Record excerpts below:

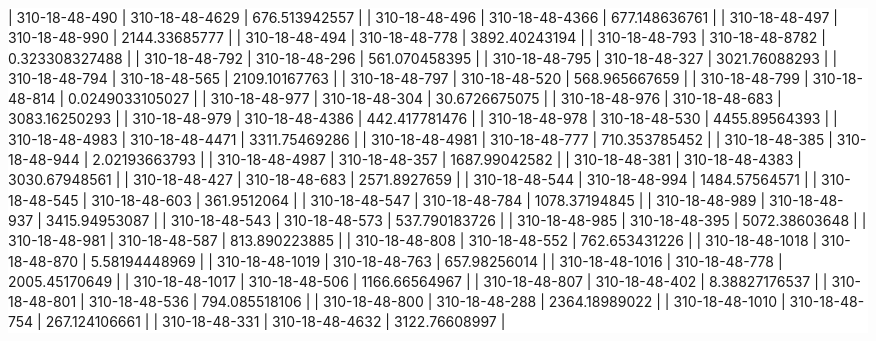 | 310-18-48-490 | 310-18-48-4629 | 676.513942557 |
| 310-18-48-496 | 310-18-48-4366 | 677.148636761 |
| 310-18-48-497 | 310-18-48-990 | 2144.33685777 |
| 310-18-48-494 | 310-18-48-778 | 3892.40243194 |
| 310-18-48-793 | 310-18-48-8782 | 0.323308327488 |
| 310-18-48-792 | 310-18-48-296 | 561.070458395 |
| 310-18-48-795 | 310-18-48-327 | 3021.76088293 |
| 310-18-48-794 | 310-18-48-565 | 2109.10167763 |
| 310-18-48-797 | 310-18-48-520 | 568.965667659 |
| 310-18-48-799 | 310-18-48-814 | 0.0249033105027 |
| 310-18-48-977 | 310-18-48-304 | 30.6726675075 |
| 310-18-48-976 | 310-18-48-683 | 3083.16250293 |
| 310-18-48-979 | 310-18-48-4386 | 442.417781476 |
| 310-18-48-978 | 310-18-48-530 | 4455.89564393 |
| 310-18-48-4983 | 310-18-48-4471 | 3311.75469286 |
| 310-18-48-4981 | 310-18-48-777 | 710.353785452 |
| 310-18-48-385 | 310-18-48-944 | 2.02193663793 |
| 310-18-48-4987 | 310-18-48-357 | 1687.99042582 |
| 310-18-48-381 | 310-18-48-4383 | 3030.67948561 |
| 310-18-48-427 | 310-18-48-683 | 2571.8927659 |
| 310-18-48-544 | 310-18-48-994 | 1484.57564571 |
| 310-18-48-545 | 310-18-48-603 | 361.9512064 |
| 310-18-48-547 | 310-18-48-784 | 1078.37194845 |
| 310-18-48-989 | 310-18-48-937 | 3415.94953087 |
| 310-18-48-543 | 310-18-48-573 | 537.790183726 |
| 310-18-48-985 | 310-18-48-395 | 5072.38603648 |
| 310-18-48-981 | 310-18-48-587 | 813.890223885 |
| 310-18-48-808 | 310-18-48-552 | 762.653431226 |
| 310-18-48-1018 | 310-18-48-870 | 5.58194448969 |
| 310-18-48-1019 | 310-18-48-763 | 657.98256014 |
| 310-18-48-1016 | 310-18-48-778 | 2005.45170649 |
| 310-18-48-1017 | 310-18-48-506 | 1166.66564967 |
| 310-18-48-807 | 310-18-48-402 | 8.38827176537 |
| 310-18-48-801 | 310-18-48-536 | 794.085518106 |
| 310-18-48-800 | 310-18-48-288 | 2364.18989022 |
| 310-18-48-1010 | 310-18-48-754 | 267.124106661 |
| 310-18-48-331 | 310-18-48-4632 | 3122.76608997 |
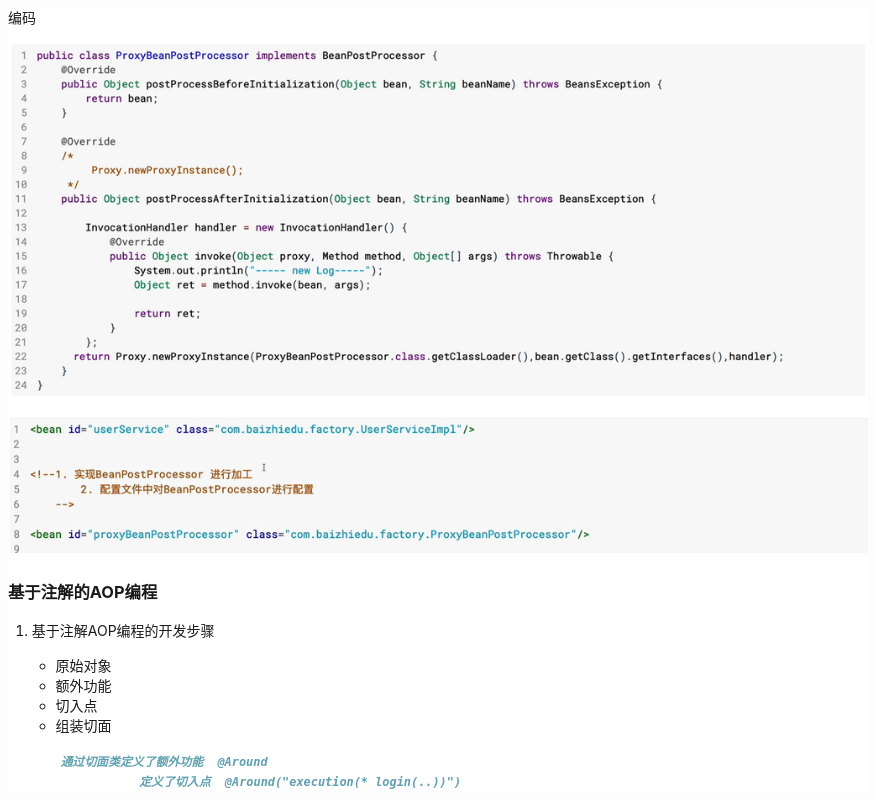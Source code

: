 编码

![image-20211214094436181](Spring入门_images/image-20211214094436181.png)

![image-20211214094516184](Spring入门_images/image-20211214094516184.png)

### 基于注解的AOP编程

1. 基于注解AOP编程的开发步骤

   - 原始对象
   - 额外功能
   - 切入点
   - 组装切面

   ```markdown
       通过切面类定义了额外功能  @Around
                  定义了切入点  @Around("execution(* login(..))")
   ```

End of Record excerpts.

Report how many lines of the entries above contain the word "Around", giving the number by itself.

2